Les parties ont été régulièrement convoquées à l'audience publique du 19 décembre 2024 au cours de laquelle ont été entendus :

- le rapport de Mme B ;

- les observations de Me Cans, pour Mme A.

La clôture de l'instruction a été prononcée à l'issue de l'audience.

Considérant ce qui suit :

Sur l'aide juridictionnelle :

1. En raison de l'urgence, il y a lieu d'admettre Mme A provisoirement au bénéfice de l'aide juridictionnelle.

Sur la demande de suspension d'exécution :

2. L'article L. 521-1 du code de justice administrative permet au juge des référés d'ordonner la suspension de l'exécution d'une décision administrative ou de certains de ses effets lorsque l'urgence le justifie et qu'il est fait état d'un moyen propre à créer, en l'état de l'instruction, un doute sérieux quant à la légalité de la décision.

En ce qui concerne la condition d'urgence :

3. Il appartient au juge des référés, saisi d'une demande de suspension d'une décision refusant la délivrance d'un titre de séjour, d'apprécier et de motiver l'urgence compte tenu de l'incidence immédiate du refus de titre de séjour sur la situation concrète de l'intéressé. Cette condition d'urgence est en principe constatée dans le cas d'un refus de renouvellement du titre de séjour, comme d'ailleurs d'un retrait de celui-ci. Dans les autres cas, il appartient au requérant d'établir la réalité de circonstances particulières qui justifient que la condition d'urgence soit regardée comme remplie.

4. En l'espèce, la décision litigieuse place Mme A dans une situation de précarité administrative et financière, alors qu'elle réside en France depuis l'âge de 2 ans. Ainsi, la condition d'urgence est satisfaite, ce même si la préfète a délivré un récépissé en cours d'instance, dans la mesure où il n'autorise pas la requérante à travailler.

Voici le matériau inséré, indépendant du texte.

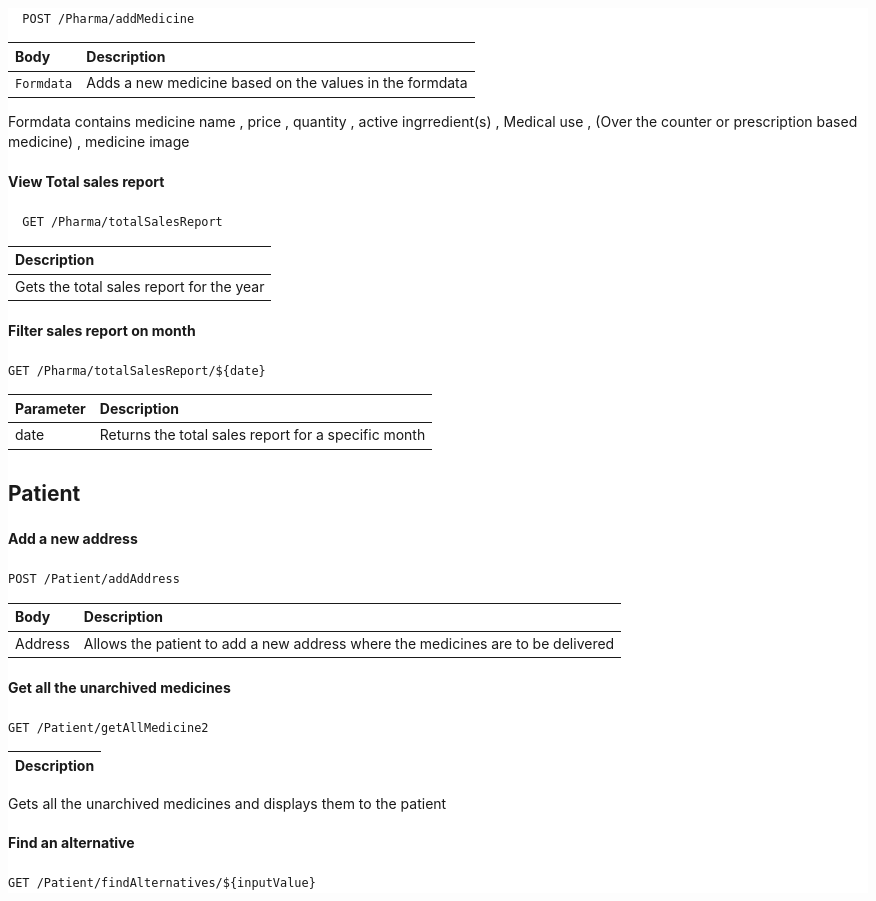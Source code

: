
 ```http
  POST /Pharma/addMedicine
```

| Body      | Description                |
| :--------------- | :------------------------- |
| `Formdata`  |  Adds a new medicine based on the values in the formdata  

Formdata contains medicine name , price , quantity , active ingrredient(s) , Medical use , (Over the counter or prescription based medicine) , medicine image



#### View Total sales report

```http
  GET /Pharma/totalSalesReport
```

|   Description | 
| :----- |
| Gets the total sales report for the year 

#### Filter sales report on month

```http
GET /Pharma/totalSalesReport/${date}
```
|Parameter | Description |
| :----- | :---- |
|date| Returns the total sales report for a specific month 



## Patient

####  Add a new address 

```http
POST /Patient/addAddress
```
|Body| Description|
|:-----|:------|
|Address| Allows the patient to add a new address where the medicines are to be delivered 

#### Get all the unarchived medicines 

```http
GET /Patient/getAllMedicine2
```
|Description|
|:-----|
Gets all the unarchived medicines and displays them to the patient

#### Find an alternative
```http
GET /Patient/findAlternatives/${inputValue}
```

En ce qui concerne la condition tenant à l'existence d'un doute sérieux sur la légalité de la décision attaquée :

5. En l'état de l'instruction, le moyen tiré de ce que la décision attaquée méconnaît les dispositions de l'article 7 bis de l'accord franco-algérien est propre à créer un doute sérieux quant à la légalité de la décision en litige. Par suite, il y a lieu d'ordonner la suspension de l'exécution de la décision implicite refusant la délivrance d'un certificat de résidence à Mme A.

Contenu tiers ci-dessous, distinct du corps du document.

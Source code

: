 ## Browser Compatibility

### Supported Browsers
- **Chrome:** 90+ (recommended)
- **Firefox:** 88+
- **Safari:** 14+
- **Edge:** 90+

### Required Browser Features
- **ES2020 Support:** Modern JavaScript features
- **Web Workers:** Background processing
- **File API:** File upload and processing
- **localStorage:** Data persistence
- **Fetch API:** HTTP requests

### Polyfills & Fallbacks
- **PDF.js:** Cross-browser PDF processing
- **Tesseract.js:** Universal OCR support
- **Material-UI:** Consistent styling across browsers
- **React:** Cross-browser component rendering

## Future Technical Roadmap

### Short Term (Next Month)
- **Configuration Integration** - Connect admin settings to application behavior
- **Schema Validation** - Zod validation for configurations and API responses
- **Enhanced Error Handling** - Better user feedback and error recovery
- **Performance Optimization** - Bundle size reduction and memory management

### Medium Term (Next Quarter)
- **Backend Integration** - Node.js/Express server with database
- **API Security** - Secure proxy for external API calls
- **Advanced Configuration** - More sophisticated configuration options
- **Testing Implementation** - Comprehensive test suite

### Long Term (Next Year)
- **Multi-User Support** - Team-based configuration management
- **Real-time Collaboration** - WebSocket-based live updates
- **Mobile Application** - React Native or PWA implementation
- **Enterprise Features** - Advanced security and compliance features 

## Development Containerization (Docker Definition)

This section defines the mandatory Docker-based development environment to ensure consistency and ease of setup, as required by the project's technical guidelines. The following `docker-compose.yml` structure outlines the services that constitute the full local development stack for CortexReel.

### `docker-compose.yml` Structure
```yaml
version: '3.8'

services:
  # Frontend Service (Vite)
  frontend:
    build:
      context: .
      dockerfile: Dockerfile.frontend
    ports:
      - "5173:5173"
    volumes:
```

Sur les conclusions d'injonction :

6. La présente décision implique qu'il soit enjoint à la préfète de l'Isère de réexaminer la demande de délivrance d'un certificat de résidence de Mme A dans un délai de deux mois à compter de la notification de la présente ordonnance et, dans l'attente, de lui délivrer un document provisoire justifiant de la régularité de son séjour et l'autorisant à travailler dans un délai de cinq jours à compter de la notification de la présente ordonnance. En revanche, il n'y a pas lieu d'assortir cette injonction d'une astreinte.

Sur les frais d'instance :

7. Il y a lieu, dans les circonstances de l'espèce, de mettre à la charge de l'Etat une somme de 600 euros à verser à Me Cans, sur le fondement de l'article 37 de la loi du 10 juillet 1991, sous réserve de sa renonciation à l'aide juridictionnelle.

O R D O N N E :

Article 1er :Mme A est admise provisoirement à l'aide juridictionnelle.

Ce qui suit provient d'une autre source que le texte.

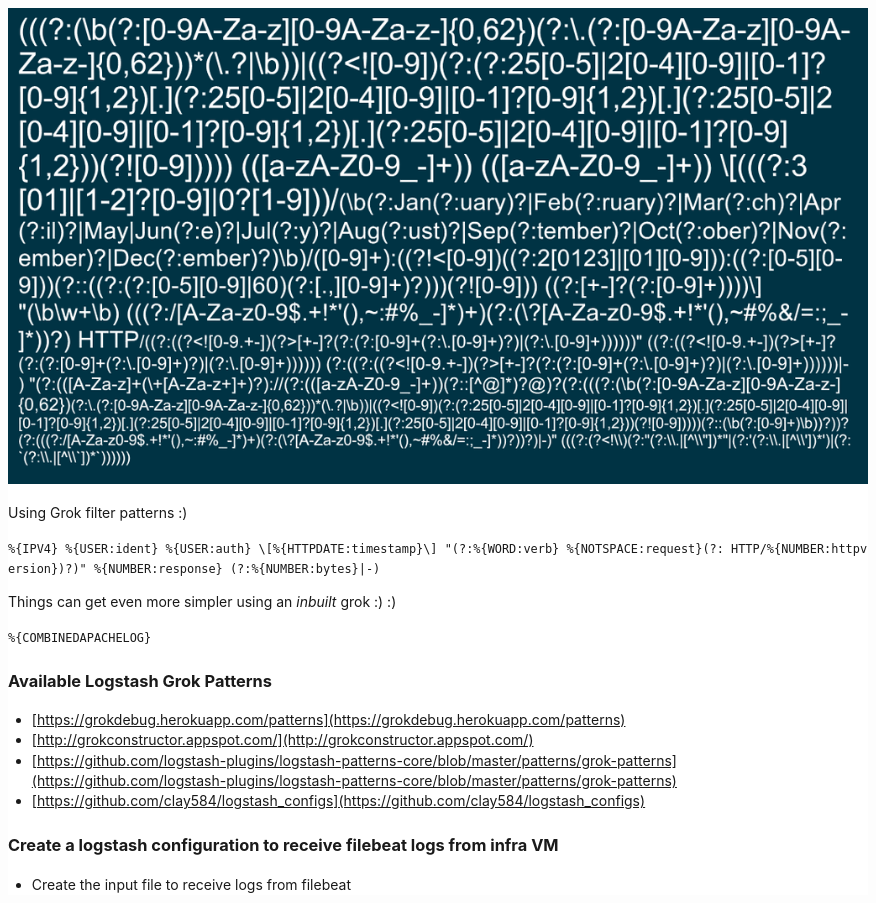 ![Apache RegEx](images/apacheregex.png)


Using Grok filter patterns :)

```
%{IPV4} %{USER:ident} %{USER:auth} \[%{HTTPDATE:timestamp}\] "(?:%{WORD:verb} %{NOTSPACE:request}(?: HTTP/%{NUMBER:httpversion})?)" %{NUMBER:response} (?:%{NUMBER:bytes}|-)
```


Things can get even more simpler using an *inbuilt* grok :) :)

```
%{COMBINEDAPACHELOG}
```


### Available Logstash Grok Patterns
- [https://grokdebug.herokuapp.com/patterns](https://grokdebug.herokuapp.com/patterns)
- [http://grokconstructor.appspot.com/](http://grokconstructor.appspot.com/)
- [https://github.com/logstash-plugins/logstash-patterns-core/blob/master/patterns/grok-patterns](https://github.com/logstash-plugins/logstash-patterns-core/blob/master/patterns/grok-patterns)
- [https://github.com/clay584/logstash_configs](https://github.com/clay584/logstash_configs)



### Create a logstash configuration to receive filebeat logs from infra VM

- Create the input file to receive logs from filebeat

Article 2 :L'exécution de la décision implicite du préfet de l'Isère est suspendue.

Article 3 :Il est enjoint à la préfète de l'Isère de réexaminer la demande de délivrance d'un certificat de résidence de Mme A dans un délai de deux mois à compter de la notification de la présente ordonnance et, dans l'attente, de lui délivrer un document provisoire justifiant de la régularité de son séjour et l'autorisant à travailler dans un délai de cinq jours à compter de la notification de la présente ordonnance.

Article 4 :L'Etat versera à Me Cans une somme de 600 euros, sur le fondement de l'article 37 de la loi du 10 juillet 1991, sous réserve de sa renonciation à l'aide juridictionnelle.

Article 5 :La présente ordonnance sera notifiée à Mme D A, à Me Cans et au ministre de l'intérieur.

Copie en sera adressée à la préfète de l'Isère.

Rendu public par mise à disposition au greffe le 2 janvier 2025.

Le juge des référés,

J. B

Le greffier,

M. C

La République mande et ordonne au ministre de l'intérieur en ce qui le concerne ou à tous commissaires de justice à ce requis en ce qui concerne les voies de droit commun, contre les parties privées, de pourvoir à l'exécution de la présente décision.